→ **Source texts of formatted documents**
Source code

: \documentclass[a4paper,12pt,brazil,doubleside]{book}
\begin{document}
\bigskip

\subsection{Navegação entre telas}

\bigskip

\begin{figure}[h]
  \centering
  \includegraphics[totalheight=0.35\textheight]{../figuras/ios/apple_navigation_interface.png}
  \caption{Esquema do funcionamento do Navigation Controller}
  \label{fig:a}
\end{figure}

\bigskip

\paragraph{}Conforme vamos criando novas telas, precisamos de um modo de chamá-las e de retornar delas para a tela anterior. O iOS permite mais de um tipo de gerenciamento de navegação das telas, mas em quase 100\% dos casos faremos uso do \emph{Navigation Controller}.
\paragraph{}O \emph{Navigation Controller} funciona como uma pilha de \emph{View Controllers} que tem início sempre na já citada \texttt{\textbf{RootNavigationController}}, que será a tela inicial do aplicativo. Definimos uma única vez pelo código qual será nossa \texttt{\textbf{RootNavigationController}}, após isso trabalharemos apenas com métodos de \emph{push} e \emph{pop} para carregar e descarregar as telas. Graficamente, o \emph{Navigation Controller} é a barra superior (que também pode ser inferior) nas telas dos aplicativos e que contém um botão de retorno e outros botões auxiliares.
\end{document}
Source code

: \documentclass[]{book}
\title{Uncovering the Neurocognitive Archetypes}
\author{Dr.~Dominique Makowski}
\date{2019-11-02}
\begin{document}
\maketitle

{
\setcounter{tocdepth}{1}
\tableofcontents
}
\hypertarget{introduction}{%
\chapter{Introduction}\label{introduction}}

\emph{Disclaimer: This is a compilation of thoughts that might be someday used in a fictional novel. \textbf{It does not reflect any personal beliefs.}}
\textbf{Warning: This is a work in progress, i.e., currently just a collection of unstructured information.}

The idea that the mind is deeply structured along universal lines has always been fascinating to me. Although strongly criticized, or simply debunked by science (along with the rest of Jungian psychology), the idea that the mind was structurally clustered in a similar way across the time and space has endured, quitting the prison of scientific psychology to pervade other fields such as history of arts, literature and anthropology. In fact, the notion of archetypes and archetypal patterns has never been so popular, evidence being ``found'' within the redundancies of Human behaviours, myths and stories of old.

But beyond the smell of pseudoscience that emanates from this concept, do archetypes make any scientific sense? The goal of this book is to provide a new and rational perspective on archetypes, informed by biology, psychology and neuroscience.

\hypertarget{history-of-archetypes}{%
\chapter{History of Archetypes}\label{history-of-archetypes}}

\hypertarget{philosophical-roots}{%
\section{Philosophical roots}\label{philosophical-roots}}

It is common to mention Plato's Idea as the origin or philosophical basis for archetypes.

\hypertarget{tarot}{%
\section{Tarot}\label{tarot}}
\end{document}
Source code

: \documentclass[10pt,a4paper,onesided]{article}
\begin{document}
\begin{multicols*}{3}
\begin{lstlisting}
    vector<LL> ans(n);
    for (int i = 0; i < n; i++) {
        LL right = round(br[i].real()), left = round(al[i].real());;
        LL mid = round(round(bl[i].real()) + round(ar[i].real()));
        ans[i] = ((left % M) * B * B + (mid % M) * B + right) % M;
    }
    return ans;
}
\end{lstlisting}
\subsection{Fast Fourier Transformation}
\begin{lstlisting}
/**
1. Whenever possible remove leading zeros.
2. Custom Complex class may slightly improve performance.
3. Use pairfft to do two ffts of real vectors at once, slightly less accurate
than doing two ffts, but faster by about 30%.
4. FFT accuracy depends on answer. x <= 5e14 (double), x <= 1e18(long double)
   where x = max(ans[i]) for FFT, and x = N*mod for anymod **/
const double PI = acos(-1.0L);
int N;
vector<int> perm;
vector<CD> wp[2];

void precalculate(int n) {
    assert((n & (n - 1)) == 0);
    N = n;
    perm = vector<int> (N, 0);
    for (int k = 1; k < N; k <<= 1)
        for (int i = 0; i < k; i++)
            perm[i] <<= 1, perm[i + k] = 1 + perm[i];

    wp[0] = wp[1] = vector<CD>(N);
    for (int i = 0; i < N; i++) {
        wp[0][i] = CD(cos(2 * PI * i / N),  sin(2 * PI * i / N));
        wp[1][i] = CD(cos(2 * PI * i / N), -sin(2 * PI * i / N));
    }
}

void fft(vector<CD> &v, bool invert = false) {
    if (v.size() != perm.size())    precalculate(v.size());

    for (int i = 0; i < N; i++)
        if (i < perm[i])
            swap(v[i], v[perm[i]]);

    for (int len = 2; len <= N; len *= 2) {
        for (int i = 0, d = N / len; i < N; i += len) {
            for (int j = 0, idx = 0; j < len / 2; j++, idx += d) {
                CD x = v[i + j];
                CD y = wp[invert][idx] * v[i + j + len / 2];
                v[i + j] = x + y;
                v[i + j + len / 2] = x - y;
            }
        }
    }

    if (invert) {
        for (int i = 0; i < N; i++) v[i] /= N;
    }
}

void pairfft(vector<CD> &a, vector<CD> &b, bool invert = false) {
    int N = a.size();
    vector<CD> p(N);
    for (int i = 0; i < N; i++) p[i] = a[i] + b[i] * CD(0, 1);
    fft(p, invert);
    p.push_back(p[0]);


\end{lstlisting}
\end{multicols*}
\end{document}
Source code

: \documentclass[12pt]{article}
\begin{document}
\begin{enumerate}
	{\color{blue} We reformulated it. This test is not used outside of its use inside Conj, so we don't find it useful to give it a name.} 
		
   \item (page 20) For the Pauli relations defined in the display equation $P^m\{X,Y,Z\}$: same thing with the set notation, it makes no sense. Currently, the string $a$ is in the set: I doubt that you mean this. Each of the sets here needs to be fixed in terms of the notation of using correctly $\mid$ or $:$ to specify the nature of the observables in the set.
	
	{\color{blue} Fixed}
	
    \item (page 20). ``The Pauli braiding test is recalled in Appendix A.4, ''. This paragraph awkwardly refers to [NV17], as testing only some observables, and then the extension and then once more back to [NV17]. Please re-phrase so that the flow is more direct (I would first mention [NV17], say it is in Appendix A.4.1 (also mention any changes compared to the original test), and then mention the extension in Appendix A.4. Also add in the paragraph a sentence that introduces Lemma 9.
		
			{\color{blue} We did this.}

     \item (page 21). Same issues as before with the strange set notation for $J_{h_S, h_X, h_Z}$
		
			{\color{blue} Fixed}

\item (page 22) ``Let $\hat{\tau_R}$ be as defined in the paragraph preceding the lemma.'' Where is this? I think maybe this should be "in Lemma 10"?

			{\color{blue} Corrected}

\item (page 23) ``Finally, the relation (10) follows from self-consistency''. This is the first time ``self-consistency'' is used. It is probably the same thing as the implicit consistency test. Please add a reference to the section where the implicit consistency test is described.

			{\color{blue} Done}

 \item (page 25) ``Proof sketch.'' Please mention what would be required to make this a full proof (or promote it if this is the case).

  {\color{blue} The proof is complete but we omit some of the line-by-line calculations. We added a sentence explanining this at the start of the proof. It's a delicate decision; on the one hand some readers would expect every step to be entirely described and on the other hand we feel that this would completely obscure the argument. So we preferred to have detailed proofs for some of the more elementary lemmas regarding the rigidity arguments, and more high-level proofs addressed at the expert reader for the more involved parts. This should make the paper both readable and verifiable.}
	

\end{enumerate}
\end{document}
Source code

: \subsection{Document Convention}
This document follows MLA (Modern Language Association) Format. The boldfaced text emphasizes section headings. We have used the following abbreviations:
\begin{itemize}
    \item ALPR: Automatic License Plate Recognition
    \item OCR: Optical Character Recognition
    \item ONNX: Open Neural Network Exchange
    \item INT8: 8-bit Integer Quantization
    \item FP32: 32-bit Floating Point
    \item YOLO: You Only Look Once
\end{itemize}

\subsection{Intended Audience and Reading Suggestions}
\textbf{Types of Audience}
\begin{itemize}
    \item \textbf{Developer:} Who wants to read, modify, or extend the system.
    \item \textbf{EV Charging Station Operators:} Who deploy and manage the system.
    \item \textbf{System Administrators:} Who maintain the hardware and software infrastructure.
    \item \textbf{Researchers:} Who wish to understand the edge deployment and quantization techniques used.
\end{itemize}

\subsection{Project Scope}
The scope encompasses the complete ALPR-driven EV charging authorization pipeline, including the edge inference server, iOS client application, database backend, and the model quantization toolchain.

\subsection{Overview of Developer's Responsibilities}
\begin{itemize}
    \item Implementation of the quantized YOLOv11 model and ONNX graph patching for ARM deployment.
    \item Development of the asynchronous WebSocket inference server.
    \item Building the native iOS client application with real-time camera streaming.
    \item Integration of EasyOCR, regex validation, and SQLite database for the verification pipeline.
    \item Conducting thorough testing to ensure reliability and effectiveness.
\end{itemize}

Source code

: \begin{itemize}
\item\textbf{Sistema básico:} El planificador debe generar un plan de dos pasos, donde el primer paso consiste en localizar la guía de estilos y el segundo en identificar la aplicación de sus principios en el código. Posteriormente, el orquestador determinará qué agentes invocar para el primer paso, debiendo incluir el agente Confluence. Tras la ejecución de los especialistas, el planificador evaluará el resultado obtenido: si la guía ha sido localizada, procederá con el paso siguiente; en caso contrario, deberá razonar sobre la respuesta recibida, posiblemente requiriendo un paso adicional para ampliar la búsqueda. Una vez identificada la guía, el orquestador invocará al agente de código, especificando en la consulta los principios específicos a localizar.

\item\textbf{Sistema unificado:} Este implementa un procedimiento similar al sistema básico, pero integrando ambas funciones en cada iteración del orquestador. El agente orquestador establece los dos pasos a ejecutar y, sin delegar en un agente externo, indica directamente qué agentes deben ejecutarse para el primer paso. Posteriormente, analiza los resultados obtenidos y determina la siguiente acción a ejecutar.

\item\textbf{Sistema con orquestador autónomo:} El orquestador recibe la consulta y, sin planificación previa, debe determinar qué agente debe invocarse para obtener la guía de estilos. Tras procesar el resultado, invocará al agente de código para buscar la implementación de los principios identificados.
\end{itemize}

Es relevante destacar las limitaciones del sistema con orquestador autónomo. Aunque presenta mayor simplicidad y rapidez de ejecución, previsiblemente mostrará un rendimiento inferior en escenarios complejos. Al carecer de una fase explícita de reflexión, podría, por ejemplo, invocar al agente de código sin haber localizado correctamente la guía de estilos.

→ **Work task**
Only one stretch of the data above is needed. Restate it word for word, from the line containing "fft(p, invert);" through the line containing "We reformulated it.", both ends included.

→ **Task result**
    fft(p, invert);
    p.push_back(p[0]);


\end{lstlisting}
\end{multicols*}
\end{document}
Source code

: \documentclass[12pt]{article}
\begin{document}
\begin{enumerate}
	{\color{blue} We reformulated it. This test is not used outside of its use inside Conj, so we don't find it useful to give it a name.} 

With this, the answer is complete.